• EXERCISE: Copy out each line of the material below that holds the string "identifier".

• DATA TO PROCESS:
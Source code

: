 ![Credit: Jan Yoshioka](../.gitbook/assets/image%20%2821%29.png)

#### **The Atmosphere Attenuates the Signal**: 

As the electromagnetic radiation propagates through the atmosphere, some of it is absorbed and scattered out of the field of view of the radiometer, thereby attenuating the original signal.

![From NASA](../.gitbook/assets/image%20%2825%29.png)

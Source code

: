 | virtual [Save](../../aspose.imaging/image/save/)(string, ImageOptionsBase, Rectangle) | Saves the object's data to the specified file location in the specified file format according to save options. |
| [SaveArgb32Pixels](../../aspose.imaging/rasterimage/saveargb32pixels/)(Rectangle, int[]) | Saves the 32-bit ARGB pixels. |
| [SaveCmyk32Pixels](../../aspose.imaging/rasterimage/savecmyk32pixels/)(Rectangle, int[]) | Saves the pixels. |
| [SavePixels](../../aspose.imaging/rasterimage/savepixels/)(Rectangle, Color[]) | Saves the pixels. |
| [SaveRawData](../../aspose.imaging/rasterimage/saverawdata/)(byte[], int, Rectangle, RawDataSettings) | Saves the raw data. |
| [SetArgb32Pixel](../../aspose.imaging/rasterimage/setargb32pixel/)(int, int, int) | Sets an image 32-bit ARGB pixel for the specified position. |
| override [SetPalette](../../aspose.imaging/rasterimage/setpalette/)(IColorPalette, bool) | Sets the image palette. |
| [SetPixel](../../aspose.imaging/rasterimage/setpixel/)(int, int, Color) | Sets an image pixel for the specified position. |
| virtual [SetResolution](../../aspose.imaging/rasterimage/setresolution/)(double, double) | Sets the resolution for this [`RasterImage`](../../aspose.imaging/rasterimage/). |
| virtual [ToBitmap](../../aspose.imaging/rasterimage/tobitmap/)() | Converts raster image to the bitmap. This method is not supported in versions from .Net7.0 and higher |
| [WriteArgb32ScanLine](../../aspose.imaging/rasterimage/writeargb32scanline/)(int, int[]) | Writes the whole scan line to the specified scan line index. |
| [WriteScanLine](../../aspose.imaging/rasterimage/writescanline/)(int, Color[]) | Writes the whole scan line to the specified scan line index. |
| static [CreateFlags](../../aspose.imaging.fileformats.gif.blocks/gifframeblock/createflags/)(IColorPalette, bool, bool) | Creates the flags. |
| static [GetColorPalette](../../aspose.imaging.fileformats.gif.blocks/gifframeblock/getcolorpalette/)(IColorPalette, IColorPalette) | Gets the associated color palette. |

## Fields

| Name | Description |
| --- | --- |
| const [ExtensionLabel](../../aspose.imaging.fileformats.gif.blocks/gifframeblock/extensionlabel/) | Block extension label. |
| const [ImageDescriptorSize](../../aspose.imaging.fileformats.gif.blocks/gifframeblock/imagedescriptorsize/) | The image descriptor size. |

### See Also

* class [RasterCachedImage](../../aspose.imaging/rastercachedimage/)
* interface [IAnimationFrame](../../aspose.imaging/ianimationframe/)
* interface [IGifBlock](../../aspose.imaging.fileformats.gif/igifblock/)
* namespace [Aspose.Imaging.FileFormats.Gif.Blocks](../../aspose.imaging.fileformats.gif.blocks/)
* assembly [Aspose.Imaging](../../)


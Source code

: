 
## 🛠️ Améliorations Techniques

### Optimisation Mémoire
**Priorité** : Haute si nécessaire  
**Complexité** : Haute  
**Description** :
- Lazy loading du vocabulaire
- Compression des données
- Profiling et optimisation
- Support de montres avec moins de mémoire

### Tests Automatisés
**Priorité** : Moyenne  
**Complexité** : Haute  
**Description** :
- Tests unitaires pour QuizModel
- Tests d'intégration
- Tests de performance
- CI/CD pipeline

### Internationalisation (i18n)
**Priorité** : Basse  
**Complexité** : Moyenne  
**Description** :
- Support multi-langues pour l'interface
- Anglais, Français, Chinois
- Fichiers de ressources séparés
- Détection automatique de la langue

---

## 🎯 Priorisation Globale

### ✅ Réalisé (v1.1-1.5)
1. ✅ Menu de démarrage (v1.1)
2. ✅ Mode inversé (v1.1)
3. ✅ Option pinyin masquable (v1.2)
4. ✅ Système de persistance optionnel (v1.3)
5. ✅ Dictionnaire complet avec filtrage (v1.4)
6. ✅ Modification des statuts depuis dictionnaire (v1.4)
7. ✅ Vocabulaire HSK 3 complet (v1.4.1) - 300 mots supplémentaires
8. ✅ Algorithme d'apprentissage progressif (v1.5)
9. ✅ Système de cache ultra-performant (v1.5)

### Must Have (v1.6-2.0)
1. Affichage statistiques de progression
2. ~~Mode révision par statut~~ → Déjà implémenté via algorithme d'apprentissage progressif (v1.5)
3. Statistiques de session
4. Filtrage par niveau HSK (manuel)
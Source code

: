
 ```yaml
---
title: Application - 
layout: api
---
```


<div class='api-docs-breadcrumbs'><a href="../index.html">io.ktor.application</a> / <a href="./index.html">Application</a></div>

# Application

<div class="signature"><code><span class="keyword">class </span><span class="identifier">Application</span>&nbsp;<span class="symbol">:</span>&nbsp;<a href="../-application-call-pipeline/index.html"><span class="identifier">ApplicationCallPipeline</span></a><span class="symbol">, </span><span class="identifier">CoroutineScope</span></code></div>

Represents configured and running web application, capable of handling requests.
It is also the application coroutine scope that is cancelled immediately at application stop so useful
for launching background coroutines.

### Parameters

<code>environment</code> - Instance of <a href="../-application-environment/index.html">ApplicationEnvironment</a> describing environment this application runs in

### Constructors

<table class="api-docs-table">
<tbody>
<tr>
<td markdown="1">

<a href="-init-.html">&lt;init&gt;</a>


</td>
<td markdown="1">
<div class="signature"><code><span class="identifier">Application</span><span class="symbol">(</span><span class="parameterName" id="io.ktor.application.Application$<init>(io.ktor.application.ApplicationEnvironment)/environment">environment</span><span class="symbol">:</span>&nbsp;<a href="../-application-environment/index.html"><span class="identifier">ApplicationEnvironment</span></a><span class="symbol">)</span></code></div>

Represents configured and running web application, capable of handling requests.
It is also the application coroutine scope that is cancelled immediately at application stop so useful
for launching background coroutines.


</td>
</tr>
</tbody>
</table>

• ANSWER SPACE:
<div class="signature"><code><span class="keyword">class </span><span class="identifier">Application</span>&nbsp;<span class="symbol">:</span>&nbsp;<a href="../-application-call-pipeline/index.html"><span class="identifier">ApplicationCallPipeline</span></a><span class="symbol">, </span><span class="identifier">CoroutineScope</span></code></div>
<div class="signature"><code><span class="identifier">Application</span><span class="symbol">(</span><span class="parameterName" id="io.ktor.application.Application$<init>(io.ktor.application.ApplicationEnvironment)/environment">environment</span><span class="symbol">:</span>&nbsp;<a href="../-application-environment/index.html"><span class="identifier">ApplicationEnvironment</span></a><span class="symbol">)</span></code></div>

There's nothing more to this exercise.